On Mon, Mar 04, 2019 at 02:06:12PM +0000, fdmanana@xxxxxxxxxx wrote:
> From: Filipe Manana <fdmanana@xxxxxxxx>
>
> If we do a shrinking truncate against an inode which is already present
> in the respective log tree and then rename it, as part of logging the new
> name we end up logging an inode item that reflects the old size of the
> file (the one which we previously logged) and not the new smaller size.

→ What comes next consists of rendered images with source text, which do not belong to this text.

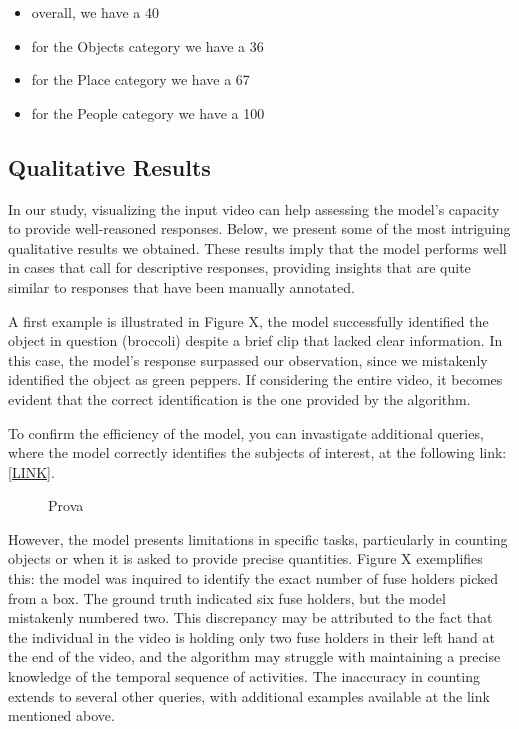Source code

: \documentclass[conference]{IEEEtran}
\begin{document}
\begin{itemize}[before=\footnotesize]
    \item overall, we have a 40%
    \item for the Objects category we have a 36%
    \item for the Place category we have a 67%
    \item for the People category we have a 100%
   
\end{itemize}



\subsection{Qualitative Results}
In our study, visualizing the input video can help assessing the model's capacity to provide well-reasoned responses. Below, we present some of the most intriguing qualitative results we obtained. These results imply that the model performs well in cases that call for descriptive responses, providing insights that are quite similar to responses that have been manually annotated.

A first example is illustrated in Figure X, the model successfully identified the object in question (broccoli) despite a brief clip that lacked clear information. In this case, the model's response surpassed our observation, since we mistakenly identified the object as green peppers. If considering the entire video, it becomes evident that the correct identification is the one provided by the algorithm.

To confirm the efficiency of the model, you can invastigate additional queries, where the model correctly identifies the subjects of interest, at the following link: [\href{https://github.com/Gin549/episodic-memory-pers/tree/main/qualitative_results}{LINK}].

\begin{figure}[ht]
  \centering
  \caption{Prova}
  \label{fig:animation}
\end{figure}

However, the model presents limitations in specific tasks, particularly in counting objects or when it is asked to provide precise quantities. Figure X exemplifies this: the model was inquired to identify the exact number of fuse holders picked from a box. The ground truth indicated six fuse holders, but the model mistakenly numbered two. This discrepancy may be attributed to the fact that the individual in the video is holding only two fuse holders in their left hand at the end of the video, and the algorithm may struggle with maintaining a precise knowledge of the temporal sequence of activities.
The inaccuracy in counting extends to several other queries, with additional examples available at the link mentioned above.
\end{document}
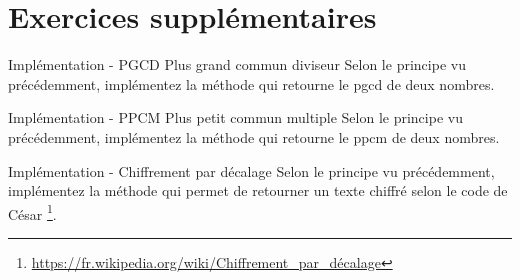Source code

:\documentclass[a4paper,11pt]{style-esi/td}
\begin{document}
\section{Exercices supplémentaires}

\begin{Exercice}{Implémentation - PGCD Plus grand commun diviseur}
	Selon le principe vu précédemment, 
	implémentez la méthode  
	qui retourne le pgcd de deux nombres.
\end{Exercice}

\begin{Exercice}{Implémentation - PPCM Plus petit commun multiple}
	Selon le principe vu précédemment, 
	implémentez la méthode  
	qui retourne le ppcm de deux nombres.
\end{Exercice}

\begin{Exercice}{Implémentation - Chiffrement par décalage}
	Selon le principe vu précédemment, 
	implémentez la méthode  
	qui permet de retourner un texte chiffré selon le code de César%
	\footnote{%
		\url{https://fr.wikipedia.org/wiki/Chiffrement_par_décalage}
	}.
\end{Exercice}
\end{document}

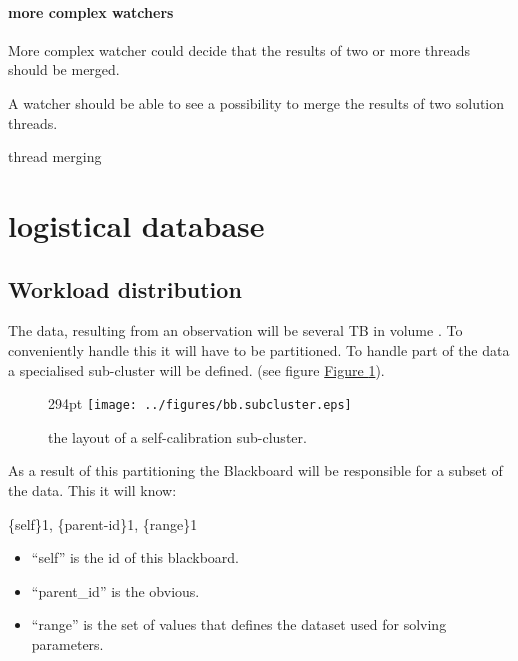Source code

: \documentclass[]{lofar}
\begin{document}
        \paragraph{more complex watchers}
        \label{par:complex-watchers}\hypertarget{par:complex-watchers}{}

          More complex watcher could decide that the results of two or
          more threads should be merged.

          \begin{requirement}
            A watcher should be able to see a possibility to merge the
            results of two solution threads.
            \caption{thread merging\label{req:merge}}
          \end{requirement}

  \section{logistical database}
  \label{sec:logistical-datamodel}
  \hypertarget{sec:logistical-datamodel}{}

    \subsection{Workload distribution}
    \label{subsec:workload-distribution-2}\hypertarget{subsec:workload-distribution-2}{}

      The data, resulting from an observation will be several TB in
      volume \cite{bib:LOFAR-ASTRON-MEM-035}. To conveniently handle
      this it will have to be partitioned. To handle part of the data
      a specialised sub-cluster will be defined. (see figure
      \hyperlink{fig:bb.subcluster}{Figure \ref{fig:bb.subcluster}}).

      \begin{figure}{294pt}
        \texttt{[image: ../figures/bb.subcluster.eps]}
        \hypertarget{fig:bb.subcluster}{}
        \caption{the layout of a self-calibration sub-cluster.\label{fig:bb.subcluster}}
      \end{figure}

      As a result of this partitioning the Blackboard will be
      responsible for a subset of the data. This it will know:

      \{self\}1, \{parent-id\}1, \{range\}1

      \begin{itemize}

        \item 

          ``self'' is the id of this blackboard.

        \item 

          ``parent\_id'' is the obvious.

        \item 

          ``range'' is the set of values that defines the dataset used
          for solving parameters.

      \end{itemize}
\end{document}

> The decision to preserve the size previously logged was added by commit
> 1a4bcf470c886b ("Btrfs: fix fsync data loss after adding hard link to
> inode") in order to avoid data loss after replaying the log. However that
> decision is only needed for the case the logged inode size is smaller then
> the current size of the inode, as explained in that commit's change log.
> If the current size of the inode is smaller then the previously logged
> size, we know a shrinking truncate happened and therefore need to use
> that smaller size.
>
> Example to trigger the problem:
>
> $ mkfs.btrfs -f /dev/sdb
> $ mount /dev/sdb /mnt
>
> $ xfs_io -f -c "pwrite -S 0xab 0 8000" /mnt/foo
> $ xfs_io -c "fsync" /mnt/foo
> $ xfs_io -c "truncate 3000" /mnt/foo
>
> $ mv /mnt/foo /mnt/bar
> $ xfs_io -c "fsync" /mnt/bar
>
> <power failure>
>
> $ mount /dev/sdb /mnt
> $ od -t x1 -A d /mnt/bar
> 0000000 ab ab ab ab ab ab ab ab ab ab ab ab ab ab ab ab
> *
> 0008000
>
> Once we rename the file, we log its name (and inode item), and because
> the inode was already logged before in the current transaction, we log it
> with a size of 8000 bytes because that is the size we previously logged
> (with the first fsync). As part of the rename, besides logging the inode,
> we do also sync the log, which is done since commit d4682ba03ef618
> ("Btrfs: sync log after logging new name"), so the next fsync against our
> inode is effectively a no-op, since no new changes happened since the
> rename operation. Even if did not sync the log during the rename
> operation, the same problem (fize size of 8000 bytes instead of 3000
> bytes) would be visible after replaying the log if the log ended up
> getting synced to disk through some other means, such as for example by
> fsyncing some other modified file. In the example above the fsync after
> the rename operation is there just because not every filesystem may
> guarantee logging/journalling the inode (and syncing the log/journal)
> during the rename operation, for example it is needed for f2fs, but not
> for ext4 and xfs.
>
> Fix this scenario by, when logging a new name (which is triggered by
> rename and link operations), using the current size of the inode instead
> of the previously logged inode size.
>
> A test case for fstests follows soon.
>
> Bugzilla: https://bugzilla.kernel.org/show_bug.cgi?id=202695
> Reported-by: Seulbae Kim <seulbae@xxxxxxxxxx>
> Signed-off-by: Filipe Manana <fdmanana@xxxxxxxx>
Added to misc-next, thanks.